BEGIN

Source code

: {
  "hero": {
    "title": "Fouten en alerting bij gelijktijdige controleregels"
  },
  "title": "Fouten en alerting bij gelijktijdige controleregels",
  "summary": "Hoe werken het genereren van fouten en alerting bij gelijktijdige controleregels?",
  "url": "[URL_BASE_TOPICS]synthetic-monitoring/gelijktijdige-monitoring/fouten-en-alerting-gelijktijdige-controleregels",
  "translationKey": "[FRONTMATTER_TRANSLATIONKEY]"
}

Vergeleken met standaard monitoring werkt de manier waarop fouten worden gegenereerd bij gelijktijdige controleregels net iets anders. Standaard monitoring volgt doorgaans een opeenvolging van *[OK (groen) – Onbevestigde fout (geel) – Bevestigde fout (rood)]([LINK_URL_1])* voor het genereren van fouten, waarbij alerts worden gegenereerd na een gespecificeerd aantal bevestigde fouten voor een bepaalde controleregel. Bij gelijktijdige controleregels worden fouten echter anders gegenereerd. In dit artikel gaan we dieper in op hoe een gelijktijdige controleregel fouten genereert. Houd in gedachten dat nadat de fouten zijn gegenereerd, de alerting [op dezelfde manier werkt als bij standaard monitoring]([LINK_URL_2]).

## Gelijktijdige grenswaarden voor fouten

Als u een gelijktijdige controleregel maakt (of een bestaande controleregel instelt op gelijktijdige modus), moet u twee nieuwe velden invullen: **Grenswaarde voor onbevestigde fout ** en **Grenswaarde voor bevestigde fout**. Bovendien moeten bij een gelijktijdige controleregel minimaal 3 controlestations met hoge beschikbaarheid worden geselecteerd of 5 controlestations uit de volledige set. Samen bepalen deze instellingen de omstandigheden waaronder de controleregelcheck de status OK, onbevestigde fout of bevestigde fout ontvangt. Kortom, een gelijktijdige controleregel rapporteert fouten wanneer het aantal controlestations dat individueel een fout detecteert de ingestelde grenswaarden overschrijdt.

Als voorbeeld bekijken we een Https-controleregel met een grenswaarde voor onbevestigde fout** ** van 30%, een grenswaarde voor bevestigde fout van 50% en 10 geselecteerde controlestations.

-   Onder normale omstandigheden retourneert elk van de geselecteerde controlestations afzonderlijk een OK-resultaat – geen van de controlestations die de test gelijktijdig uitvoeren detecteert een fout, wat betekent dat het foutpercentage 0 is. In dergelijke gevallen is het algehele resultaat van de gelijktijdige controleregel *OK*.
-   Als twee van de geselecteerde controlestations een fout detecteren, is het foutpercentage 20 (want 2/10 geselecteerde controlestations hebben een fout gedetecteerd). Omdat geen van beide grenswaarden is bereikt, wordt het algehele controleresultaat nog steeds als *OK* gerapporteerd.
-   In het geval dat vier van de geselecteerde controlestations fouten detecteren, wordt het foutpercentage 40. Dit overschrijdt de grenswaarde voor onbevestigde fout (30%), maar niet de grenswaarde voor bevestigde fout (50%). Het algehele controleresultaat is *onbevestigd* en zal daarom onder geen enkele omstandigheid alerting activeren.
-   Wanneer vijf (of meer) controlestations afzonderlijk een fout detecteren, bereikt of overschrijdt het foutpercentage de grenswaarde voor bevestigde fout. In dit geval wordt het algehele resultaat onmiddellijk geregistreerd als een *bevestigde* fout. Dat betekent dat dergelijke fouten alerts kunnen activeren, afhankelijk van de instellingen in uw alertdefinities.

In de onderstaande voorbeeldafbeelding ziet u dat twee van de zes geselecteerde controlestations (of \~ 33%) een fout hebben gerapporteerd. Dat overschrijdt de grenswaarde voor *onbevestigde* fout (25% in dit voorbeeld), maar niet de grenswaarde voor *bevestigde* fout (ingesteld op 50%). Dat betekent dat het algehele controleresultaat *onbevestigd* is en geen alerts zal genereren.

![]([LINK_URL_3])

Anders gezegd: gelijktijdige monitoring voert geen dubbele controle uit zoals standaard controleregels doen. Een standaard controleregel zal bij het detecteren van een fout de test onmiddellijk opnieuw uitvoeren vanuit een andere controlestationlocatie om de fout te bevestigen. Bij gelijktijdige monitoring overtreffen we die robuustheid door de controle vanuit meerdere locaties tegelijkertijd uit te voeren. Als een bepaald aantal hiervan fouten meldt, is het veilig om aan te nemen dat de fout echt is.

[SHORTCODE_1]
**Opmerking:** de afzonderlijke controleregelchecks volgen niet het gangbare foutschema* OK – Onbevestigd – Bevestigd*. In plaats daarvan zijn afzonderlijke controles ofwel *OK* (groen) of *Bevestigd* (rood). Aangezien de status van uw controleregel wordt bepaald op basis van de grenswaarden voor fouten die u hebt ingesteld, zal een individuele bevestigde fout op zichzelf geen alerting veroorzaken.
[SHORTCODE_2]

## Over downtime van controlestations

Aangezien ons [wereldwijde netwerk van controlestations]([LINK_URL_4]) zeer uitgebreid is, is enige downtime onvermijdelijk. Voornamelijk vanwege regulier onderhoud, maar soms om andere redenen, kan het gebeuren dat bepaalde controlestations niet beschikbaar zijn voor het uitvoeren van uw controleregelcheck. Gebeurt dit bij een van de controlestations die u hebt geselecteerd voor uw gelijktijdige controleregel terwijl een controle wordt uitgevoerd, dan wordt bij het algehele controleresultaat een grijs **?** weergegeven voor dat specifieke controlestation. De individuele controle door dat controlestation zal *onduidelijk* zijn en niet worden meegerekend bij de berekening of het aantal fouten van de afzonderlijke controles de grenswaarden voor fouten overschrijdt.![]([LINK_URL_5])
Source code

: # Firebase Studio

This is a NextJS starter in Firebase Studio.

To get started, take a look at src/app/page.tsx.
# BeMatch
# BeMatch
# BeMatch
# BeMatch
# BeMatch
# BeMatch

END

TASK OBJECTIVE
The response should hold exactly the lines starting at the line with "als *OK* gerapporteerd." and ending at the line with "in uw alertdefinities.", and no other line of the material above.

TASK OUTPUT
-   Als twee van de geselecteerde controlestations een fout detecteren, is het foutpercentage 20 (want 2/10 geselecteerde controlestations hebben een fout gedetecteerd). Omdat geen van beide grenswaarden is bereikt, wordt het algehele controleresultaat nog steeds als *OK* gerapporteerd.
-   In het geval dat vier van de geselecteerde controlestations fouten detecteren, wordt het foutpercentage 40. Dit overschrijdt de grenswaarde voor onbevestigde fout (30%), maar niet de grenswaarde voor bevestigde fout (50%). Het algehele controleresultaat is *onbevestigd* en zal daarom onder geen enkele omstandigheid alerting activeren.
-   Wanneer vijf (of meer) controlestations afzonderlijk een fout detecteren, bereikt of overschrijdt het foutpercentage de grenswaarde voor bevestigde fout. In dit geval wordt het algehele resultaat onmiddellijk geregistreerd als een *bevestigde* fout. Dat betekent dat dergelijke fouten alerts kunnen activeren, afhankelijk van de instellingen in uw alertdefinities.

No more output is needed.